*Available data*.

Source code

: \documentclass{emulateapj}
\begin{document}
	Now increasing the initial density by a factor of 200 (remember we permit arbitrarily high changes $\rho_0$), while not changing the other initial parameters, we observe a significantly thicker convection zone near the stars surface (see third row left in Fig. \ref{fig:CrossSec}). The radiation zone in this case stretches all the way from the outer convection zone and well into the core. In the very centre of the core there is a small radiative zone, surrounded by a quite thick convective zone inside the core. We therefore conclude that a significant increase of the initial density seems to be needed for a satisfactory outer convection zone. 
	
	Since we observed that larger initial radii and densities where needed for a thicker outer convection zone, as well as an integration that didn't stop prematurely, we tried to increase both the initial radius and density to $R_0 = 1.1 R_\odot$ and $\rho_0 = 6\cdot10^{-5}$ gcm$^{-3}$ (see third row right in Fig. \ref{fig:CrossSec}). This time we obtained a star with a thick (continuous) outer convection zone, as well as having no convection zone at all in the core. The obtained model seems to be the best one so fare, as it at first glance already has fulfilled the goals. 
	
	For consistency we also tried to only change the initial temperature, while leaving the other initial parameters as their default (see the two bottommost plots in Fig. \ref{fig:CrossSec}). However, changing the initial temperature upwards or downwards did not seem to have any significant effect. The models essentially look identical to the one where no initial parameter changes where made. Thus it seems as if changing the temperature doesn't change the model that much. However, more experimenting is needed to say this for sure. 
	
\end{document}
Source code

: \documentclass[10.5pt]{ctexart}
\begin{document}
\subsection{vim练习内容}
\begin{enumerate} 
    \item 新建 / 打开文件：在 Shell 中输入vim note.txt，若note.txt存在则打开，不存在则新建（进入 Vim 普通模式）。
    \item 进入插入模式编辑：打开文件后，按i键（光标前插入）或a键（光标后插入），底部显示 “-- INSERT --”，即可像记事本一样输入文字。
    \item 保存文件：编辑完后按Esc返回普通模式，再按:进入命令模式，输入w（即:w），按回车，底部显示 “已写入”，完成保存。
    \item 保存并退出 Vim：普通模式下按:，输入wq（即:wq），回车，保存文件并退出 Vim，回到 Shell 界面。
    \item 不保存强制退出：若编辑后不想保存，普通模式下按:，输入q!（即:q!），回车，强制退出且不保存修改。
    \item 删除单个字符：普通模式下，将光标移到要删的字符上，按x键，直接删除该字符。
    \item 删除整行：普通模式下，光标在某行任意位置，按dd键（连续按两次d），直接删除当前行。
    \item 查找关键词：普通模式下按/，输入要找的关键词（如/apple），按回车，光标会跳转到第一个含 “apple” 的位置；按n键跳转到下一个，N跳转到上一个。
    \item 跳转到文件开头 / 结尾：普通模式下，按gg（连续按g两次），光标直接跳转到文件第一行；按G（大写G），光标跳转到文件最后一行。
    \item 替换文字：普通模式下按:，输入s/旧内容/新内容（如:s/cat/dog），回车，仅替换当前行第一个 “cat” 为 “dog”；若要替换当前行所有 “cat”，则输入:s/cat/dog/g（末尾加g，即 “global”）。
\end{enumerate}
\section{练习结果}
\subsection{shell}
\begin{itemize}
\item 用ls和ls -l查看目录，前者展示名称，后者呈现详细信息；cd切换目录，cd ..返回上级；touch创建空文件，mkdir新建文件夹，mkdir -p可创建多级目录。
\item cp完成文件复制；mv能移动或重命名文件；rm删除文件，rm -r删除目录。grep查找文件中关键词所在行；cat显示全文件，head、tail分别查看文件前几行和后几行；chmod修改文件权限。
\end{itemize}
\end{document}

*Work required*. Select and copy every line from the records that includes the word "subsection".

*Response area*.
\subsection{vim练习内容}
\subsection{shell}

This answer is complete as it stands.